Task goal:
Copy word for word, please, the lines of the entries below running from the one containing "之前跟一个律师的朋友聊天了解" to the one containing "--Wechaty是适用于微信个人的Bot SDK ，可以使用6行 js 创建一个机器人", both ends included.
···
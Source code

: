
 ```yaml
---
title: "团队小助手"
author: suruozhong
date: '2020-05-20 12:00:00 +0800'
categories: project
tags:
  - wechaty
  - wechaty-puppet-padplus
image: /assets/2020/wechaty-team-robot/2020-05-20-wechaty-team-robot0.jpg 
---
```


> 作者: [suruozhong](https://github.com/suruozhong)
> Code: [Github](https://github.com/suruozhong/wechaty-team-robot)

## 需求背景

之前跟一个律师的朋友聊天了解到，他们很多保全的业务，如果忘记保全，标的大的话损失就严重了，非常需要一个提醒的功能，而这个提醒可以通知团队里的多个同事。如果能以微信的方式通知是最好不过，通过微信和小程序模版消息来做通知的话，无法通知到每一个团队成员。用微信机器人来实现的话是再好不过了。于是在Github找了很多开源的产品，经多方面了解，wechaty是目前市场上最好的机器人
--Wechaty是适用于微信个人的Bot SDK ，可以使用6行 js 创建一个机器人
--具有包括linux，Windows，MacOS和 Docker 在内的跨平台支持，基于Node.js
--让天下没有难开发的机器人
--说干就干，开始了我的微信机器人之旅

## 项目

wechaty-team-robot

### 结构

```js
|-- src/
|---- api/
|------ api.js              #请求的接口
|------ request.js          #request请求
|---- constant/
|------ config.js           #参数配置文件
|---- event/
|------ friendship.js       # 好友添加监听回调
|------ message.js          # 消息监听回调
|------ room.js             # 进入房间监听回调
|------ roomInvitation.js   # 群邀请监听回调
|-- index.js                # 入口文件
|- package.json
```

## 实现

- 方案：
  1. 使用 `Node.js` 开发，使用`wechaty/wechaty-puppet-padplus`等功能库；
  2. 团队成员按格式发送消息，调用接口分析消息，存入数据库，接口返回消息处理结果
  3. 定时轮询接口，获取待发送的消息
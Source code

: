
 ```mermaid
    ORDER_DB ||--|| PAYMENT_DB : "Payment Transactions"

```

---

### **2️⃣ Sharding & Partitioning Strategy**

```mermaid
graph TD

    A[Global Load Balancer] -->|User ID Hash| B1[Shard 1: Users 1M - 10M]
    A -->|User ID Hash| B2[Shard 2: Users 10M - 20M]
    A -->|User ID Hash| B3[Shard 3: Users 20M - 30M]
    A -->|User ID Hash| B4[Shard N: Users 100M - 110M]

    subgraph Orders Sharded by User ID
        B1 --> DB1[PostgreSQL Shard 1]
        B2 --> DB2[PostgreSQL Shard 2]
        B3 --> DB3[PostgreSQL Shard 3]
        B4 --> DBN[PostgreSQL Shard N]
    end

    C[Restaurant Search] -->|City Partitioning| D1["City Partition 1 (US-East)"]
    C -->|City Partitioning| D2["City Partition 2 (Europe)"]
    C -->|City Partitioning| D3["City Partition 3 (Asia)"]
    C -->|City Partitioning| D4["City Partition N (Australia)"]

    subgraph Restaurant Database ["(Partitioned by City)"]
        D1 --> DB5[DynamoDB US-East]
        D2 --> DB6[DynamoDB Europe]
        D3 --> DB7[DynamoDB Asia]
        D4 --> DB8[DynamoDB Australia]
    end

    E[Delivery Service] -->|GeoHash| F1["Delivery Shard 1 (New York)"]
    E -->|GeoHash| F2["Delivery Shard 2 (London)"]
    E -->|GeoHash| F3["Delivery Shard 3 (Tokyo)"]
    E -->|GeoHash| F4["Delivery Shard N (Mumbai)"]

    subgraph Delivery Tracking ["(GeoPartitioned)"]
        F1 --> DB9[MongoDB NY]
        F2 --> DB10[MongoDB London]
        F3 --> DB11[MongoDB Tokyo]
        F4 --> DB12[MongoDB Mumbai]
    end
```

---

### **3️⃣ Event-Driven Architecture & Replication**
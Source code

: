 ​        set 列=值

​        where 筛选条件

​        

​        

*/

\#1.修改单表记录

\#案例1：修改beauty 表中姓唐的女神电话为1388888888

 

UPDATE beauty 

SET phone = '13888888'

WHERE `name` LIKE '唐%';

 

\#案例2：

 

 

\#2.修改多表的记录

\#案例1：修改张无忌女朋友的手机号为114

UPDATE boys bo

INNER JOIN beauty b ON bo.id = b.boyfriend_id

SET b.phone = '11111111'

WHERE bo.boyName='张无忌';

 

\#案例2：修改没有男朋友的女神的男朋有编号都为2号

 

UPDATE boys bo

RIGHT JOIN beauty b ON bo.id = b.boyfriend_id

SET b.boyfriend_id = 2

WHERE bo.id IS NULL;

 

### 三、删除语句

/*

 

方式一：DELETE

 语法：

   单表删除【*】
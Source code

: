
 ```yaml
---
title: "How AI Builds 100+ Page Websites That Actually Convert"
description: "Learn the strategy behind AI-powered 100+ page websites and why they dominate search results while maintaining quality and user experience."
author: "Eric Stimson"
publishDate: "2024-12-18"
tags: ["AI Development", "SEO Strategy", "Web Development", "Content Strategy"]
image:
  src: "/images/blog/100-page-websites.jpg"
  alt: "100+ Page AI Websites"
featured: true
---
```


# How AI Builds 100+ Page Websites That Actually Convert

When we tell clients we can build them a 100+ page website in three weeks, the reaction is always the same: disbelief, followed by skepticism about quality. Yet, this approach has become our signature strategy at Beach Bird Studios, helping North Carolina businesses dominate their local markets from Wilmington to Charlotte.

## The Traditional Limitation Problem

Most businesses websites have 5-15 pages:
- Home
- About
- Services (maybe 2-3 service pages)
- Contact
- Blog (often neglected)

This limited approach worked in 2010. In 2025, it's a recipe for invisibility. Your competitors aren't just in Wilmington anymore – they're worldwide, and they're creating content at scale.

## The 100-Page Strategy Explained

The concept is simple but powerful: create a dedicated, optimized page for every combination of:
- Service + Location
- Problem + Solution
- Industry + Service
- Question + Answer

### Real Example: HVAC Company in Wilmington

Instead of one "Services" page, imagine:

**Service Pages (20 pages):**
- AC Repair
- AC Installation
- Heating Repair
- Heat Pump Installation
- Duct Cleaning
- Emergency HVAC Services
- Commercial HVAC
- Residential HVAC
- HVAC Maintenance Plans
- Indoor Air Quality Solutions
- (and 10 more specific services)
···
Answer area:
之前跟一个律师的朋友聊天了解到，他们很多保全的业务，如果忘记保全，标的大的话损失就严重了，非常需要一个提醒的功能，而这个提醒可以通知团队里的多个同事。如果能以微信的方式通知是最好不过，通过微信和小程序模版消息来做通知的话，无法通知到每一个团队成员。用微信机器人来实现的话是再好不过了。于是在Github找了很多开源的产品，经多方面了解，wechaty是目前市场上最好的机器人
--Wechaty是适用于微信个人的Bot SDK ，可以使用6行 js 创建一个机器人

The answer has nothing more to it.